Made a typo on that Nasdaq quote above. It sould be short above 2314. I was looking at the 5 min. chart but the movement will also terminate the 30 min. which has a slightly higher high. fx
Nope. And let me explain why. First of all, there is not a mm in the world that is going to hedge short deltas in GOOG by selling puts. He wouldn't even do that with a stock like GE and certainly not GOOG. Why would a mm sell naked straddles when he can arb the shit out of GOOG all day long and go home to his family and put food on the table. No way he sells the straddle/strangle naked. Now, let's move on to the other possibility. Let's say he sells the calls and can immediately turn around and buy them back on his bid. What happens here? Well, normally, if he bought the calls, he would have to sell the stock and therefore create selling pressure in the stock no? So by buying the calls back, the net effect is the same. To understand how this work, a simple understanding of synthetics and put/call parity is important. Every trade a mm makes has a net effect. He is either trading the underlying as his hedge or he is offsetting the trade and mitigating the offsetting underlying trade. If you do the math, it works out the same. Get out a piece of paper and work some examples. You will see what I mean. I know a lot of people on this board like to think mm's are cowboys or they just like to sell premium, but nothing could be further then the truth. These guys replicate their positions all day long for nickels and dimes and make a damn good living at it. No need to speculate on their part. And why should they. When I worked at Letco, the 2nd largest mm firm on the floor in the late 90's, we had a guy a guy in the YHOO pit that took home about 750k a year. This was back in the day when YHOO traded just like GOOG. He never took a delta, never took a punt, all he did was c/r, locks, boxes, synthetics all day long. Slept like a baby at night.

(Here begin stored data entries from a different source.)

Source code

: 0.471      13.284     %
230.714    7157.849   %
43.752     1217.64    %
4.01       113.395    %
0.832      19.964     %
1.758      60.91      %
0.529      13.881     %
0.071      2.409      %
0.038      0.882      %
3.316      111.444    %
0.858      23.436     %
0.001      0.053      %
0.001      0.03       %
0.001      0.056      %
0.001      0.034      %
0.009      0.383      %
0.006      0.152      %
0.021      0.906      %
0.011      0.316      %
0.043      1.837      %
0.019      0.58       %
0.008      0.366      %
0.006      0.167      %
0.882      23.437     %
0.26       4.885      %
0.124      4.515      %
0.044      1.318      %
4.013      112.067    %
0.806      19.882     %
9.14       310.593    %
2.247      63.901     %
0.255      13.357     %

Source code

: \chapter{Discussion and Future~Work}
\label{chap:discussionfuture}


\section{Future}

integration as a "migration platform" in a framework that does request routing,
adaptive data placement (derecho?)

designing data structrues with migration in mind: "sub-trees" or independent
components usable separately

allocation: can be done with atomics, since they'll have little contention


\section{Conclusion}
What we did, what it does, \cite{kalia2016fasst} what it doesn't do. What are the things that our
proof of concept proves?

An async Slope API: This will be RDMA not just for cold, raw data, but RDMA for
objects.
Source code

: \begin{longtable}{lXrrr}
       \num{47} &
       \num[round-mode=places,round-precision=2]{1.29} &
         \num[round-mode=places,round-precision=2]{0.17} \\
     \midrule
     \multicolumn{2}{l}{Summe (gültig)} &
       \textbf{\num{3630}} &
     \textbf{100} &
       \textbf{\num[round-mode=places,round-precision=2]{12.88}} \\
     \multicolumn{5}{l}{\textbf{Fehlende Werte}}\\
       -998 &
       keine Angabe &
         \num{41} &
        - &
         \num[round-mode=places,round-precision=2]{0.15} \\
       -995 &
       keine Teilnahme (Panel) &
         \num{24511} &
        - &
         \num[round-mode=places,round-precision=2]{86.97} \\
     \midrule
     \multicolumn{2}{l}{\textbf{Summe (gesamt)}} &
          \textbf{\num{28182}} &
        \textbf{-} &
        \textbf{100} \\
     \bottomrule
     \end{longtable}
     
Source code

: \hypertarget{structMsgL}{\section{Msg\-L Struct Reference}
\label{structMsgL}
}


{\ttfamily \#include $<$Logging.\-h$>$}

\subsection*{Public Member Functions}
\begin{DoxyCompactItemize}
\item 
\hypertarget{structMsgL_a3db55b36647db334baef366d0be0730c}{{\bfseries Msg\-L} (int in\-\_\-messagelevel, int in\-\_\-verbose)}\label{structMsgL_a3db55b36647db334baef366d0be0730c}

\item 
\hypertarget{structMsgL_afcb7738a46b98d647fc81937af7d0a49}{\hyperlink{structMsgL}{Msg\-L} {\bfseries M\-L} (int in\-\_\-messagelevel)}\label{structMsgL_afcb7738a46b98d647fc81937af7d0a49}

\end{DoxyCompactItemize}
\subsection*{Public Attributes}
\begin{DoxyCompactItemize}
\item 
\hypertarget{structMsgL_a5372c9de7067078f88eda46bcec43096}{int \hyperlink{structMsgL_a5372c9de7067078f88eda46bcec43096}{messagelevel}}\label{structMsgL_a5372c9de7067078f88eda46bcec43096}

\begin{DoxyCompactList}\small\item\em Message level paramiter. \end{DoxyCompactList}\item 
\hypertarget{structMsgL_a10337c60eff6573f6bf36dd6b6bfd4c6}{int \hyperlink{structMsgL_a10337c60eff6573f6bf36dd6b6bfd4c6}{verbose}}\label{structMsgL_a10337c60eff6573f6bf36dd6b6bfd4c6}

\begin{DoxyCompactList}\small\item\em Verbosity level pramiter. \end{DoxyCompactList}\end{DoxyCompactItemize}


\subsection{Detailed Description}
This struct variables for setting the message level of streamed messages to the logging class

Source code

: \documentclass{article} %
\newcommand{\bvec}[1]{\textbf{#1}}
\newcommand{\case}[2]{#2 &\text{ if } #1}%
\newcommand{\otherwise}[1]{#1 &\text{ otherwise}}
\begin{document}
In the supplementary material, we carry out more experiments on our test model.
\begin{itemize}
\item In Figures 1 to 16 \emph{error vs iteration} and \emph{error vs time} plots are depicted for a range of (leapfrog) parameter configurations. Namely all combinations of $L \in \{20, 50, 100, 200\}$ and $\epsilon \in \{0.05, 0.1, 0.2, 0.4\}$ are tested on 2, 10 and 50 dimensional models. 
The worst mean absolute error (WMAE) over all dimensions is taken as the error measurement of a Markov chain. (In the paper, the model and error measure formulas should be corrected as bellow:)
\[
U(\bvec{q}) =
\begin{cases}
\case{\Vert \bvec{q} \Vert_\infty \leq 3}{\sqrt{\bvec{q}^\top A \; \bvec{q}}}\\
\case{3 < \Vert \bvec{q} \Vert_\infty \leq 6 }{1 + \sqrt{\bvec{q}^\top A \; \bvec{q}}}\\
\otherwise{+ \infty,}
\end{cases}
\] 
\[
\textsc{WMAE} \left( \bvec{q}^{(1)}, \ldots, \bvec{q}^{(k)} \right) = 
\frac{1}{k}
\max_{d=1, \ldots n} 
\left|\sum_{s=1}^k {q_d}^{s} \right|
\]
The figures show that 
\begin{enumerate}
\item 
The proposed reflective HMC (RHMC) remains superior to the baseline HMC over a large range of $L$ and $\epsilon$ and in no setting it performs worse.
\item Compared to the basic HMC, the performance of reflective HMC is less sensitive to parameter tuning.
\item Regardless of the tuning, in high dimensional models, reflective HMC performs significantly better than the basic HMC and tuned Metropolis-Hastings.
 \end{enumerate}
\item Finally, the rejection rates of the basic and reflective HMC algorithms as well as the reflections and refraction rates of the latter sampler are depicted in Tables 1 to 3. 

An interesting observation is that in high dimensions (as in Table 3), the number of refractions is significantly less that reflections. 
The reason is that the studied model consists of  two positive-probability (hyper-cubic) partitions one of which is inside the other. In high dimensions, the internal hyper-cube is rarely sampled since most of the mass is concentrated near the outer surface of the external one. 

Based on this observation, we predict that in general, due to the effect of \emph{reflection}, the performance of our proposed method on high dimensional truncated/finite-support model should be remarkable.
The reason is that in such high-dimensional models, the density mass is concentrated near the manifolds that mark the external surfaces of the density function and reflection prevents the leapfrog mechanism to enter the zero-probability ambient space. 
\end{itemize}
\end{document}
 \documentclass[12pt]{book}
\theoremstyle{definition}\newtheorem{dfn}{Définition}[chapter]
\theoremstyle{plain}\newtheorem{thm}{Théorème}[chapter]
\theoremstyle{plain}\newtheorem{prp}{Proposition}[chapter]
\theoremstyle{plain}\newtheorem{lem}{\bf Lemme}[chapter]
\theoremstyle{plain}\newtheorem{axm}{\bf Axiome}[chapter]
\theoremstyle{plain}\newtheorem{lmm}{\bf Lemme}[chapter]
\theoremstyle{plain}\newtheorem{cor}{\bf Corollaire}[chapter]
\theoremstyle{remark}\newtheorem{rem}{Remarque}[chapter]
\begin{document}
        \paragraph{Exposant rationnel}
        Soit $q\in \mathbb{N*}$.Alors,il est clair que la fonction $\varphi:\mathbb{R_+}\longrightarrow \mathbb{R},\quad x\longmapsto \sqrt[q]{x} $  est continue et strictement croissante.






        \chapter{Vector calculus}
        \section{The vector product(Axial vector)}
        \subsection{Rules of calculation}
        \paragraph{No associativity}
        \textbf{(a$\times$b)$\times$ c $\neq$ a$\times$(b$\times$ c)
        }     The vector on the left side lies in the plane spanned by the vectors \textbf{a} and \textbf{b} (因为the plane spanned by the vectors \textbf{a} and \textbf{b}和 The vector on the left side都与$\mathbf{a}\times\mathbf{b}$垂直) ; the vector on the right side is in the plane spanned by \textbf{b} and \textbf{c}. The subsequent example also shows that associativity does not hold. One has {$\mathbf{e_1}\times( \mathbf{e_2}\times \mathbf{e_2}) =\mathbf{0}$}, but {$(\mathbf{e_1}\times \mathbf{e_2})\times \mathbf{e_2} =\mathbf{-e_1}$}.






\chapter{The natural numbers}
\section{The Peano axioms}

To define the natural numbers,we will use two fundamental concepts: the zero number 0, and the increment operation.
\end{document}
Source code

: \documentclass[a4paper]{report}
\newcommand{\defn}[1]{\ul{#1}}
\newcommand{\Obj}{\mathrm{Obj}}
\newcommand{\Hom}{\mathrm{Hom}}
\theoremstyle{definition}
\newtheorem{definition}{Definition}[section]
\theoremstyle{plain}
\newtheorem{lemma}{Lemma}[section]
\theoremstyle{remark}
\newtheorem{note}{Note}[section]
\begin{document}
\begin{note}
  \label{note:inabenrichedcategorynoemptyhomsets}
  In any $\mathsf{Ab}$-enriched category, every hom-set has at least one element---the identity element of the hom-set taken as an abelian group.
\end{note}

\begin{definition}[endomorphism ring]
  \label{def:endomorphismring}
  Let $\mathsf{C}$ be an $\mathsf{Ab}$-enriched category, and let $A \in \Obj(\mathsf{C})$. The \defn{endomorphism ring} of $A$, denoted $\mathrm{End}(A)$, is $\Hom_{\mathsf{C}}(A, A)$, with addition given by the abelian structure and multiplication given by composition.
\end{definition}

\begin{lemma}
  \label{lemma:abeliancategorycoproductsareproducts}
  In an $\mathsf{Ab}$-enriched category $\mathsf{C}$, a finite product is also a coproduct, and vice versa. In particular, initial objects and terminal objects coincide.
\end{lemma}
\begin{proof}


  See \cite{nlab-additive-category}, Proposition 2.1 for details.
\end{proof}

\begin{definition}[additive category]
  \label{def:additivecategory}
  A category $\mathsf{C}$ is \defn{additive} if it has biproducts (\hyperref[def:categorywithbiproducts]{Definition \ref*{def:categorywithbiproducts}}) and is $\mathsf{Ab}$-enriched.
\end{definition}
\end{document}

And btw, selling puts and selling stock is the same thing as selling syn calls. So there is no way he would sell calls and then sell more syn calls. Not a chance in hell.
I had said "better yet" sell deep ITM puts with some deferred OTM calls that would have protected you until you got a read on the tape. Of course that might have complicated things since your original trade (plan) was an overnight short on the underlying. having been in the market through the bubble years - there is no such thing as overpriced. Of course we'd like to think the market has sobered up after the butt kicking it got in 2000-2002! don't let any losses run on this one - you can always re-enter - and particularly when you were wrong. When I am wrong or confused on a certain equity -- I am usually twice as careful the next time or won't even trade it- since I recognize I am not in sync. if you want some GOOG short action - maybe buy an atm call and sell a DEEP itm call after you think GOOG has topped out - st.
Mav, it's my bedtime here so I need to sleep on this. I just cannot believe that mm's are that ready to go long or short stock to protect a few bucks premium on their option sales. You speak of 'arbs'. Look at the recent post from diz. He was going to sell GOOG feb 430 calls for $5.00 or so. Do you really think a mm is going to short GOOG at 400 to offset the other side of Diz 's sale for 5 bucks! Not likely, but if so , he would use some kind of ratio and it would not likely affect the underlying. I have had my third glass of red and am not thinking too clearly, so I will look fwd to your reply tomorrow
Of course he will. He is hedging the deltas. If he sold Feb 430 calls for 5 pts and those calls had a delta of 30 and he sold 10 of them, he would buy 300 shares of stock. Now what does he do? He is now bidding for the Feb 430 puts. Once he gets them, he can buy another 700 shares and he has completed the conversion and locked the position. Long stock/short calls/long puts......conversion at the 430 strike. This is how you make a market. Not trying to be condescending, but rather trying to explain it for the benefit of those on the thread. Edit: He is not trying to protect a few bucks, he is trying to lock in the arb with no risk.